> [EXERCISE DETAILS]: Search the data below for the word "Réponse" and copy each line that holds it.

> [DATA UNDER STUDY]:
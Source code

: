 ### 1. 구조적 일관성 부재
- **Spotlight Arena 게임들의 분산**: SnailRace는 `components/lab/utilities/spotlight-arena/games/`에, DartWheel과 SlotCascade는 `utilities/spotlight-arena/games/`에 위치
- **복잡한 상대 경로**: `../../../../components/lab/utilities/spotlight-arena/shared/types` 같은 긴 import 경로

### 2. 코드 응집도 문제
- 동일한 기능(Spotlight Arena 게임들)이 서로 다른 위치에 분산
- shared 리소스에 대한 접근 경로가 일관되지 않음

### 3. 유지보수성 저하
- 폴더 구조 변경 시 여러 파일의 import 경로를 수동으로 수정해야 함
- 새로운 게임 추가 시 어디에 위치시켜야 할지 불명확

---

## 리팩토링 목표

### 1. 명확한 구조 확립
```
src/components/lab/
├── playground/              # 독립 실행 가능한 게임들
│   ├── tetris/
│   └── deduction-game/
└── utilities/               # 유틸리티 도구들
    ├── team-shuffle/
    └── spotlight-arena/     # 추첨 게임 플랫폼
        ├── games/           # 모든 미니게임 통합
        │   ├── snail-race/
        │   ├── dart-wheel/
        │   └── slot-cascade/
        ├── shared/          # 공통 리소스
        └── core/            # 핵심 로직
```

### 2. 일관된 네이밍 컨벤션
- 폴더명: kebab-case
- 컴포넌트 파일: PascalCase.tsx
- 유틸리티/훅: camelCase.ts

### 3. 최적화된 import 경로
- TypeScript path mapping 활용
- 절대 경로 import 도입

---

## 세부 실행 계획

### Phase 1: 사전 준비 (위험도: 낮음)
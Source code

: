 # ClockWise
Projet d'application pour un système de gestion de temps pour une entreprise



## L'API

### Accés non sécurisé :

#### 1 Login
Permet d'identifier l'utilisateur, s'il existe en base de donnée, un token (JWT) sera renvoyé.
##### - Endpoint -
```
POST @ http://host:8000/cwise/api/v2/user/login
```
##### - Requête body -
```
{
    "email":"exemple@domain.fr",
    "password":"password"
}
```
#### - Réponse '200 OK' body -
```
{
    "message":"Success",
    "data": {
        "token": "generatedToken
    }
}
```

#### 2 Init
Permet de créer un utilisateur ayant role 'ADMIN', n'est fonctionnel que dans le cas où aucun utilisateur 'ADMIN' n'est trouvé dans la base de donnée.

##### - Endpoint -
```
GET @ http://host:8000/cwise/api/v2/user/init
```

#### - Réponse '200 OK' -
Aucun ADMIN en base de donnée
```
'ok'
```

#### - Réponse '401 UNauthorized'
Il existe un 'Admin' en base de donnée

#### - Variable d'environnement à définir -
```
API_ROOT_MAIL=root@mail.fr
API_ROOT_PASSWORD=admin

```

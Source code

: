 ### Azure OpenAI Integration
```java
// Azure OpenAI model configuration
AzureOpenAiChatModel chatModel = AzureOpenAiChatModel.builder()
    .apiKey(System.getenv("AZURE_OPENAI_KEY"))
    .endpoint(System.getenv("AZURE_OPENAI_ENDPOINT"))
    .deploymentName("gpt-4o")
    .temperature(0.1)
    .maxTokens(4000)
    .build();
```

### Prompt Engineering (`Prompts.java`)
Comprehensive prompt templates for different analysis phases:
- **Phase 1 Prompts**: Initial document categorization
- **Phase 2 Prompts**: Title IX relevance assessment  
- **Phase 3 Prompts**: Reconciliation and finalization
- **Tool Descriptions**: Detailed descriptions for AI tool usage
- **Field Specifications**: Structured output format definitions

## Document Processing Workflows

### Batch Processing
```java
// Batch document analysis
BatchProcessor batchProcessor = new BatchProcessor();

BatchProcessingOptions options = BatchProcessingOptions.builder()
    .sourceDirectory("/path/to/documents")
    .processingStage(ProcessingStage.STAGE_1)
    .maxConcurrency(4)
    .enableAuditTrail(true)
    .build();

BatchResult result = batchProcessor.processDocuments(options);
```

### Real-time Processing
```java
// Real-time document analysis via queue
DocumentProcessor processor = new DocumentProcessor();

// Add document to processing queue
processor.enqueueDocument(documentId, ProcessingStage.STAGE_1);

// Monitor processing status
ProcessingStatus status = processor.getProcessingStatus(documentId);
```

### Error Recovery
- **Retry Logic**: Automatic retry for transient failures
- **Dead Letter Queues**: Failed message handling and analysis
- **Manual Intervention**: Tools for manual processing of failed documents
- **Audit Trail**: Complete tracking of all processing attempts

> [ANSWER TO THE EXERCISE]:
#### - Réponse '200 OK' body -
#### - Réponse '200 OK' -
#### - Réponse '401 UNauthorized'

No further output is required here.